**Your goal**. Lines with the word "define" are the answer; copy each of them from the data below.

**Items from a dataset**.
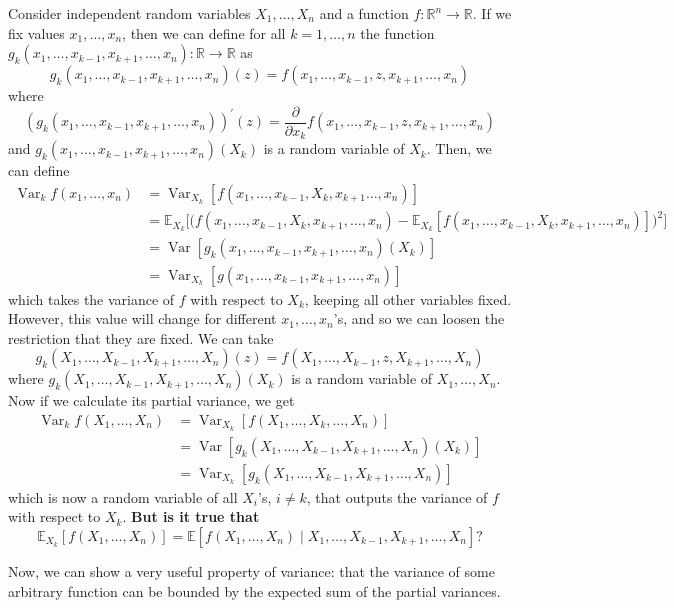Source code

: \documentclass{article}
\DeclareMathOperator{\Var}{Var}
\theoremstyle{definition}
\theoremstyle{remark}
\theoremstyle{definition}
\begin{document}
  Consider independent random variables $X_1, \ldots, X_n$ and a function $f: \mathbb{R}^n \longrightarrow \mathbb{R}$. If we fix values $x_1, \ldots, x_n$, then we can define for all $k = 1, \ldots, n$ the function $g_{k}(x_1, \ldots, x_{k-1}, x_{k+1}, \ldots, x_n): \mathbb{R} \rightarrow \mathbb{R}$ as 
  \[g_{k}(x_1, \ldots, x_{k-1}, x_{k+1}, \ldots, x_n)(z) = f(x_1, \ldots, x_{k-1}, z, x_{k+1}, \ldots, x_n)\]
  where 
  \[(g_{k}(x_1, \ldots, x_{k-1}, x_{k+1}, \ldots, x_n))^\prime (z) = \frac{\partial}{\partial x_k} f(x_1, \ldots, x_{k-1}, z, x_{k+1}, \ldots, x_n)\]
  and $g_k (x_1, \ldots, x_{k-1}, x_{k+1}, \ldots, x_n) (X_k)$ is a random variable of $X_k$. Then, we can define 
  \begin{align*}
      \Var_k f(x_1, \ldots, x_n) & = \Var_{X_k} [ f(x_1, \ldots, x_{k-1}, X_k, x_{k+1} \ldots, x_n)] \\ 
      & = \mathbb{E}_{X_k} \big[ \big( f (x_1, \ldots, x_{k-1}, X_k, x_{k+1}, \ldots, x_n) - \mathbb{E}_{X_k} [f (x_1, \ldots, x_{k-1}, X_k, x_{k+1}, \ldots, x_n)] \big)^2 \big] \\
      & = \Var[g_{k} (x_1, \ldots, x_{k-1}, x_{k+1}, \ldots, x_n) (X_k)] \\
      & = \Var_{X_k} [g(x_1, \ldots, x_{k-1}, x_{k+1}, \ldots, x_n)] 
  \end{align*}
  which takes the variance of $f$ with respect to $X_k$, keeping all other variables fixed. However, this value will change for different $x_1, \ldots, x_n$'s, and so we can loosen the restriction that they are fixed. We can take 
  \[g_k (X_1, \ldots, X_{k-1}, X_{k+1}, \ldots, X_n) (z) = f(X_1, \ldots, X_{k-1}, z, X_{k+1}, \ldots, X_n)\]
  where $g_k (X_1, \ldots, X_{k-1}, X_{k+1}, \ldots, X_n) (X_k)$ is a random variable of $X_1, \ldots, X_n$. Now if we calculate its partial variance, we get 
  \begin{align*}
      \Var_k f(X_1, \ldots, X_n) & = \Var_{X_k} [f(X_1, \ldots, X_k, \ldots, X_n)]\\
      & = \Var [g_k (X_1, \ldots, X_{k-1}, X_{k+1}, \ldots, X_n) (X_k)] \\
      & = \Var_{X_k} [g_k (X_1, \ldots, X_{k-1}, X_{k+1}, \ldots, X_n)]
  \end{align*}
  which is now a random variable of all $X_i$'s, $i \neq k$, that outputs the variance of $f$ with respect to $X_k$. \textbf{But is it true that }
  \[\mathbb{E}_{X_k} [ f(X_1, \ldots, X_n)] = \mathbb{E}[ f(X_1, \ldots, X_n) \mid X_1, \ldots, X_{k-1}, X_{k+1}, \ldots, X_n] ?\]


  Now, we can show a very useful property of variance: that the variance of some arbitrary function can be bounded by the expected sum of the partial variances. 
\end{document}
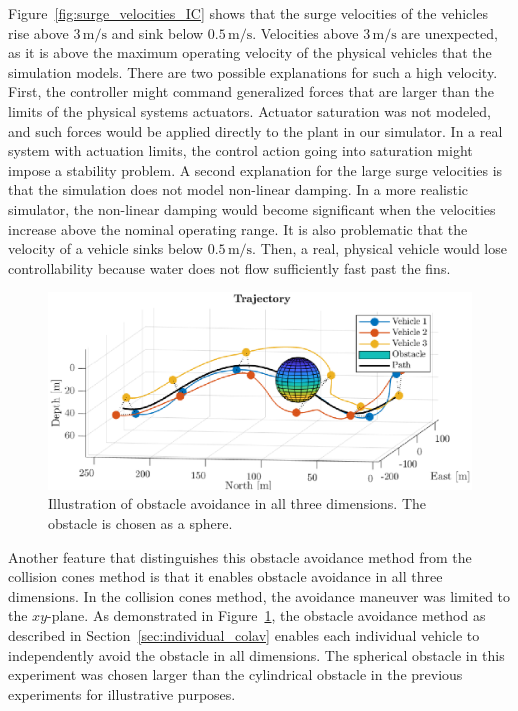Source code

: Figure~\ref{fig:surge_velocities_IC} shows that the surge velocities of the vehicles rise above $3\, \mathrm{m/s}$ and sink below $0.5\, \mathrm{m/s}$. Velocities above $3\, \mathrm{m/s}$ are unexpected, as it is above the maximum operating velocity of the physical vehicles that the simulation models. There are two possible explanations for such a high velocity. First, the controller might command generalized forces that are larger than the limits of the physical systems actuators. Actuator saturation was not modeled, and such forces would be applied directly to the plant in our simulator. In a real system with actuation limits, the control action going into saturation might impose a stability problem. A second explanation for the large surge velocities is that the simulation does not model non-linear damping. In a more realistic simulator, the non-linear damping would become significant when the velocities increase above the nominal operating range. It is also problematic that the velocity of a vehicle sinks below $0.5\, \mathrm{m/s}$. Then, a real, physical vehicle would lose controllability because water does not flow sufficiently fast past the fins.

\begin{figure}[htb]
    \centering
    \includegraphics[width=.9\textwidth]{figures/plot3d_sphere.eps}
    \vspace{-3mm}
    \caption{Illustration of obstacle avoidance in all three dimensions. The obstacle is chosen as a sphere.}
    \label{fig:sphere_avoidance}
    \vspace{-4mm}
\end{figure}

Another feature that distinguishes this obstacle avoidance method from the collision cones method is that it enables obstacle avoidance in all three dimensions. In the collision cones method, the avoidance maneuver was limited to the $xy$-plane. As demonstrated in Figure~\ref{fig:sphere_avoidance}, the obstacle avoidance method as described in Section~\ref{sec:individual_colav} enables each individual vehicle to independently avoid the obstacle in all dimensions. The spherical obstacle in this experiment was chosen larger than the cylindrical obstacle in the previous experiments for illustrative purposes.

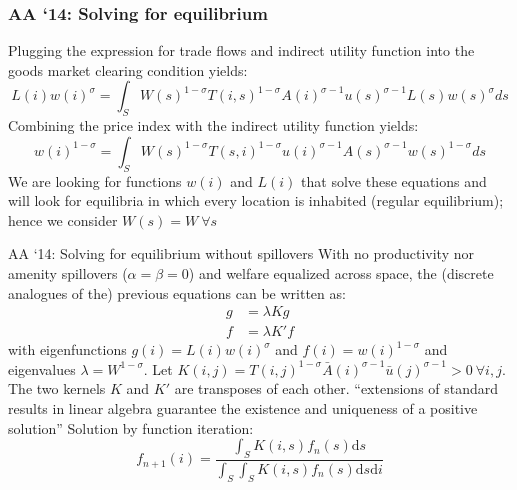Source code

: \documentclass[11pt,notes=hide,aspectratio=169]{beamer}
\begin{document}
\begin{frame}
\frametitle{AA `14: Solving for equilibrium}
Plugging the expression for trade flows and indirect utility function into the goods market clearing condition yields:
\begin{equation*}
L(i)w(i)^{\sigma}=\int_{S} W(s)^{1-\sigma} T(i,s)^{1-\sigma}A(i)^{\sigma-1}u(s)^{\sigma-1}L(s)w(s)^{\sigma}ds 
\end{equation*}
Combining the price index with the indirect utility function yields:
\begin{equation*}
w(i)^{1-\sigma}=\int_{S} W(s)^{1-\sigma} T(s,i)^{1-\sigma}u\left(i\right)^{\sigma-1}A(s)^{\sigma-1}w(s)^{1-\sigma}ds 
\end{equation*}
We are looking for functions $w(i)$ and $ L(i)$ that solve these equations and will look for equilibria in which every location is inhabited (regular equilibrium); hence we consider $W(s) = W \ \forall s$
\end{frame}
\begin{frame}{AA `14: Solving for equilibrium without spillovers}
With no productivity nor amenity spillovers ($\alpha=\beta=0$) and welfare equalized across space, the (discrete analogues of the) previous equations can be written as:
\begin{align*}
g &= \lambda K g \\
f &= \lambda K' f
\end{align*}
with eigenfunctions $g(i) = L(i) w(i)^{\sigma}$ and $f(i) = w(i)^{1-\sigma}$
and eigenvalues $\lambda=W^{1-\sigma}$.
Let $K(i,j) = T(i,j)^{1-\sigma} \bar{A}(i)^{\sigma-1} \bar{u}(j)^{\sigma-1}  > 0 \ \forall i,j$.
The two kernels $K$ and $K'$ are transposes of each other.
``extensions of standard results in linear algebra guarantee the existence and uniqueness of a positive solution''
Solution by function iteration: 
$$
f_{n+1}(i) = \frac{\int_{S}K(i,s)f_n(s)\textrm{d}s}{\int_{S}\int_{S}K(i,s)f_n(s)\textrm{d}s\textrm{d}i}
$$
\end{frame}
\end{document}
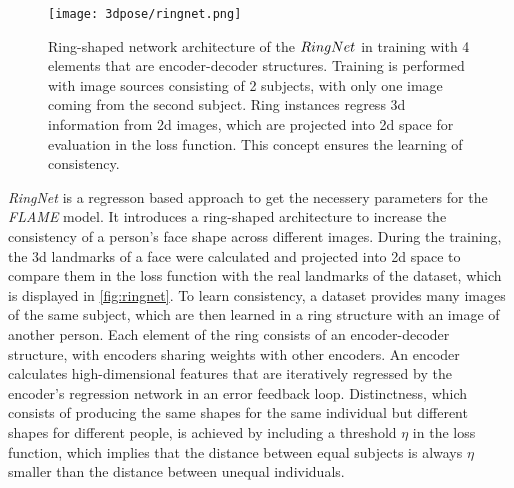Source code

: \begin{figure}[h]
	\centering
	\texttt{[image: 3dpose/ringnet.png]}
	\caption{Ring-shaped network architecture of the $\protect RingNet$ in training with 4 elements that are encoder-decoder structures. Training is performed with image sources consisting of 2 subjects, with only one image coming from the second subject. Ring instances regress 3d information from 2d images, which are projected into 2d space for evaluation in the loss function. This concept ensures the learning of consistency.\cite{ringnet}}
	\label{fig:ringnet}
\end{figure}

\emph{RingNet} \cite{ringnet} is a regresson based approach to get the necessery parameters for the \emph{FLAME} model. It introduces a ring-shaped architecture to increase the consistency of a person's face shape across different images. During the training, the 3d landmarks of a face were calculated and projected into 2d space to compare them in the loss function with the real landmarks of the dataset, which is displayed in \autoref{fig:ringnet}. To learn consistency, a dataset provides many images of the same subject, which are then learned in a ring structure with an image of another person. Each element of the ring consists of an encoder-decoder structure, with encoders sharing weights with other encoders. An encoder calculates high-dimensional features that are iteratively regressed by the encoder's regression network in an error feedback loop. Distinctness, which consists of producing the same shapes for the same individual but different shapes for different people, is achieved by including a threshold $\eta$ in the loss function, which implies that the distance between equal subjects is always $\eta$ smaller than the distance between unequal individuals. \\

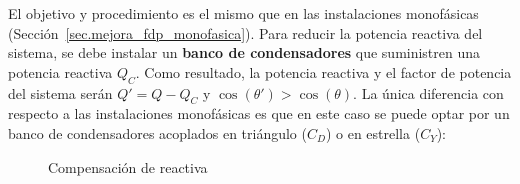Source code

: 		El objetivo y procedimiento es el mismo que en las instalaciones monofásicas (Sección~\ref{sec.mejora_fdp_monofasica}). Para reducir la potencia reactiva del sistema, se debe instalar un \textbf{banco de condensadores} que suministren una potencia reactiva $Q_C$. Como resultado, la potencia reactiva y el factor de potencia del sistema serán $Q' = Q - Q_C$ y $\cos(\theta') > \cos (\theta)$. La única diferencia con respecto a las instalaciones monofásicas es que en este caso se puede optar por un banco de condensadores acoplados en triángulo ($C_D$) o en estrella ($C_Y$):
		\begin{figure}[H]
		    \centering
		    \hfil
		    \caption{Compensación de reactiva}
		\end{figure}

**Output for this exercise**.
  Consider independent random variables $X_1, \ldots, X_n$ and a function $f: \mathbb{R}^n \longrightarrow \mathbb{R}$. If we fix values $x_1, \ldots, x_n$, then we can define for all $k = 1, \ldots, n$ the function $g_{k}(x_1, \ldots, x_{k-1}, x_{k+1}, \ldots, x_n): \mathbb{R} \rightarrow \mathbb{R}$ as 
  and $g_k (x_1, \ldots, x_{k-1}, x_{k+1}, \ldots, x_n) (X_k)$ is a random variable of $X_k$. Then, we can define 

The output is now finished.